## WHAT THIS TASK INVOLVES:
Look for the word "hypertarget" in the entries and copy each line where it appears.

Saved data entries:
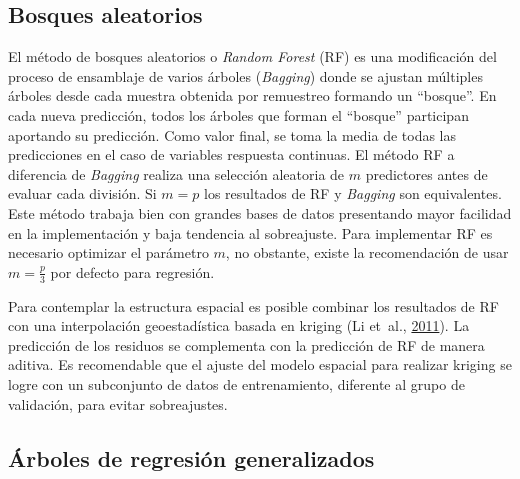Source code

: \documentclass[11pt,b5paper,]{krantz}
\begin{document}
\hypertarget{bosques-aleatorios}{%
\subsection{Bosques aleatorios}\label{bosques-aleatorios}}

El método de bosques aleatorios o \emph{Random Forest} (RF) es una modificación del proceso de ensamblaje de varios árboles (\emph{Bagging}) donde se ajustan múltiples árboles desde cada muestra obtenida por remuestreo formando un ``bosque''. En cada nueva predicción, todos los árboles que forman el ``bosque'' participan aportando su predicción. Como valor final, se toma la media de todas las predicciones en el caso de variables respuesta continuas. El método RF a diferencia de \emph{Bagging} realiza una selección aleatoria de \(m\) predictores antes de evaluar cada división. Si \(m=p\) los resultados de RF y \emph{Bagging} son equivalentes. Este método trabaja bien con grandes bases de datos presentando mayor facilidad en la implementación y baja tendencia al sobreajuste. Para implementar RF es necesario optimizar el parámetro \(m\), no obstante, existe la recomendación de usar \(m=\frac{p}{3}\) por defecto para regresión.

Para contemplar la estructura espacial es posible combinar los resultados de RF con una interpolación geoestadística basada en kriging (Li et~al., \protect\hyperlink{ref-Li_Heap_Potter_Daniell_2011}{2011}). La predicción de los residuos se complementa con la predicción de RF de manera aditiva. Es recomendable que el ajuste del modelo espacial para realizar kriging se logre con un subconjunto de datos de entrenamiento, diferente al grupo de validación, para evitar sobreajustes.

\hypertarget{uxe1rboles-de-regresiuxf3n-generalizados}{%
\subsection{Árboles de regresión generalizados}\label{uxe1rboles-de-regresiuxf3n-generalizados}}
\end{document}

## TASK RESPONSE:
\hypertarget{bosques-aleatorios}{%
\hypertarget{uxe1rboles-de-regresiuxf3n-generalizados}{%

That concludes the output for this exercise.